Your objective: The full listing should be transcribed verbatim.

Dataset records:
-------------------------

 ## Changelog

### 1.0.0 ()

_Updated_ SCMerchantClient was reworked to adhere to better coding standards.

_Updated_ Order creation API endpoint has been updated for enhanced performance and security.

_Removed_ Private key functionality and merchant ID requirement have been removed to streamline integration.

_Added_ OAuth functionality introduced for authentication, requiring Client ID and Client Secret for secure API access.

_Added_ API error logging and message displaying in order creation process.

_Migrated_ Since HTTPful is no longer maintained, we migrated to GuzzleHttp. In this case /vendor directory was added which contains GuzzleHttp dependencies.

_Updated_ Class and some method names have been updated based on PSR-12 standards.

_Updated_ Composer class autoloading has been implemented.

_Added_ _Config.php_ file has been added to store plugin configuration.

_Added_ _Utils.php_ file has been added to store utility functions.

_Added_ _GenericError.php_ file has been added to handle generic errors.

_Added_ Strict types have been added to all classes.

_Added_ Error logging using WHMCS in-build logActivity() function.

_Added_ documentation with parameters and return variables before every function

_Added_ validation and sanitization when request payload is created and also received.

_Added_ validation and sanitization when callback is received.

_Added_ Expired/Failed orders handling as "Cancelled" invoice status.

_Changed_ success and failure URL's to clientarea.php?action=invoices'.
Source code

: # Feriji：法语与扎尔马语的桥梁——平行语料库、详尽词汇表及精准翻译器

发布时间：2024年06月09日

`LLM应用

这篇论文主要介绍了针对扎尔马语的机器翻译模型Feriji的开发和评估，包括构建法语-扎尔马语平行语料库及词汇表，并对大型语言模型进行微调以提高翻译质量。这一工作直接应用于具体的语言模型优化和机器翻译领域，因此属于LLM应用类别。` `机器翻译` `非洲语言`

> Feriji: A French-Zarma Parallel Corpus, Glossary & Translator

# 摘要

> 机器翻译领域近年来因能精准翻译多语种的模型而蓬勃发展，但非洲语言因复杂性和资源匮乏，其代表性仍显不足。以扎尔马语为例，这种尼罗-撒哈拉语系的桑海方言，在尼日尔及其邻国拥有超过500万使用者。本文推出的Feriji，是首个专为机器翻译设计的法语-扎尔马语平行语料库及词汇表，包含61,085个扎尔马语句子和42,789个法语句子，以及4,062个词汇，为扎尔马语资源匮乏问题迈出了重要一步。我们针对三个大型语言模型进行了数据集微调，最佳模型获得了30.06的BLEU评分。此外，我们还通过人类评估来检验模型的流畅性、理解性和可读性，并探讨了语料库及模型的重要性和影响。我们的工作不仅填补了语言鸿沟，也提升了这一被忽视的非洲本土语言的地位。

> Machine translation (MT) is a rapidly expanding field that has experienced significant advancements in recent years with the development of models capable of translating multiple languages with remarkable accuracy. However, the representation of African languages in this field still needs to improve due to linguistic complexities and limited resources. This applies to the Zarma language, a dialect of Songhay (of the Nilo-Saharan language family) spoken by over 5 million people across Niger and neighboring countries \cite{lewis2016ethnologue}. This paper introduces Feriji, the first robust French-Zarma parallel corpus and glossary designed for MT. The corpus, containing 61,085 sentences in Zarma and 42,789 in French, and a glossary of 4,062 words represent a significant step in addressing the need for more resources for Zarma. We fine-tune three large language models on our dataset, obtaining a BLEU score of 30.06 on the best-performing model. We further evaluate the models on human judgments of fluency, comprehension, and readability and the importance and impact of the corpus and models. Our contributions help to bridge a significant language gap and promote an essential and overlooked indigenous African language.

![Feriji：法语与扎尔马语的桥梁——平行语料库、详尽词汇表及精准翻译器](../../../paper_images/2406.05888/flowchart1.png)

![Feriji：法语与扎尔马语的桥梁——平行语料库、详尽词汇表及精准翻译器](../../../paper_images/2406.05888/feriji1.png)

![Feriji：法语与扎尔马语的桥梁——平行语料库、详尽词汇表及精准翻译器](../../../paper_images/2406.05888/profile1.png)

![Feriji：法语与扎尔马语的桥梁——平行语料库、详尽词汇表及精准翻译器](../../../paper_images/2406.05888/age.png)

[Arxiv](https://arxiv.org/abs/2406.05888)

-------------------------

Answer section:
 ## Changelog

### 1.0.0 ()

_Updated_ SCMerchantClient was reworked to adhere to better coding standards.

_Updated_ Order creation API endpoint has been updated for enhanced performance and security.

_Removed_ Private key functionality and merchant ID requirement have been removed to streamline integration.

_Added_ OAuth functionality introduced for authentication, requiring Client ID and Client Secret for secure API access.

_Added_ API error logging and message displaying in order creation process.

_Migrated_ Since HTTPful is no longer maintained, we migrated to GuzzleHttp. In this case /vendor directory was added which contains GuzzleHttp dependencies.

_Updated_ Class and some method names have been updated based on PSR-12 standards.

_Updated_ Composer class autoloading has been implemented.

_Added_ _Config.php_ file has been added to store plugin configuration.

_Added_ _Utils.php_ file has been added to store utility functions.

_Added_ _GenericError.php_ file has been added to handle generic errors.

_Added_ Strict types have been added to all classes.

_Added_ Error logging using WHMCS in-build logActivity() function.

_Added_ documentation with parameters and return variables before every function

_Added_ validation and sanitization when request payload is created and also received.

_Added_ validation and sanitization when callback is received.

_Added_ Expired/Failed orders handling as "Cancelled" invoice status.

_Changed_ success and failure URL's to clientarea.php?action=invoices'.
Source code

: # Feriji：法语与扎尔马语的桥梁——平行语料库、详尽词汇表及精准翻译器

发布时间：2024年06月09日

`LLM应用

这篇论文主要介绍了针对扎尔马语的机器翻译模型Feriji的开发和评估，包括构建法语-扎尔马语平行语料库及词汇表，并对大型语言模型进行微调以提高翻译质量。这一工作直接应用于具体的语言模型优化和机器翻译领域，因此属于LLM应用类别。` `机器翻译` `非洲语言`

> Feriji: A French-Zarma Parallel Corpus, Glossary & Translator

# 摘要

> 机器翻译领域近年来因能精准翻译多语种的模型而蓬勃发展，但非洲语言因复杂性和资源匮乏，其代表性仍显不足。以扎尔马语为例，这种尼罗-撒哈拉语系的桑海方言，在尼日尔及其邻国拥有超过500万使用者。本文推出的Feriji，是首个专为机器翻译设计的法语-扎尔马语平行语料库及词汇表，包含61,085个扎尔马语句子和42,789个法语句子，以及4,062个词汇，为扎尔马语资源匮乏问题迈出了重要一步。我们针对三个大型语言模型进行了数据集微调，最佳模型获得了30.06的BLEU评分。此外，我们还通过人类评估来检验模型的流畅性、理解性和可读性，并探讨了语料库及模型的重要性和影响。我们的工作不仅填补了语言鸿沟，也提升了这一被忽视的非洲本土语言的地位。

> Machine translation (MT) is a rapidly expanding field that has experienced significant advancements in recent years with the development of models capable of translating multiple languages with remarkable accuracy. However, the representation of African languages in this field still needs to improve due to linguistic complexities and limited resources. This applies to the Zarma language, a dialect of Songhay (of the Nilo-Saharan language family) spoken by over 5 million people across Niger and neighboring countries \cite{lewis2016ethnologue}. This paper introduces Feriji, the first robust French-Zarma parallel corpus and glossary designed for MT. The corpus, containing 61,085 sentences in Zarma and 42,789 in French, and a glossary of 4,062 words represent a significant step in addressing the need for more resources for Zarma. We fine-tune three large language models on our dataset, obtaining a BLEU score of 30.06 on the best-performing model. We further evaluate the models on human judgments of fluency, comprehension, and readability and the importance and impact of the corpus and models. Our contributions help to bridge a significant language gap and promote an essential and overlooked indigenous African language.

![Feriji：法语与扎尔马语的桥梁——平行语料库、详尽词汇表及精准翻译器](../../../paper_images/2406.05888/flowchart1.png)

![Feriji：法语与扎尔马语的桥梁——平行语料库、详尽词汇表及精准翻译器](../../../paper_images/2406.05888/feriji1.png)

![Feriji：法语与扎尔马语的桥梁——平行语料库、详尽词汇表及精准翻译器](../../../paper_images/2406.05888/profile1.png)

![Feriji：法语与扎尔马语的桥梁——平行语料库、详尽词汇表及精准翻译器](../../../paper_images/2406.05888/age.png)

[Arxiv](https://arxiv.org/abs/2406.05888)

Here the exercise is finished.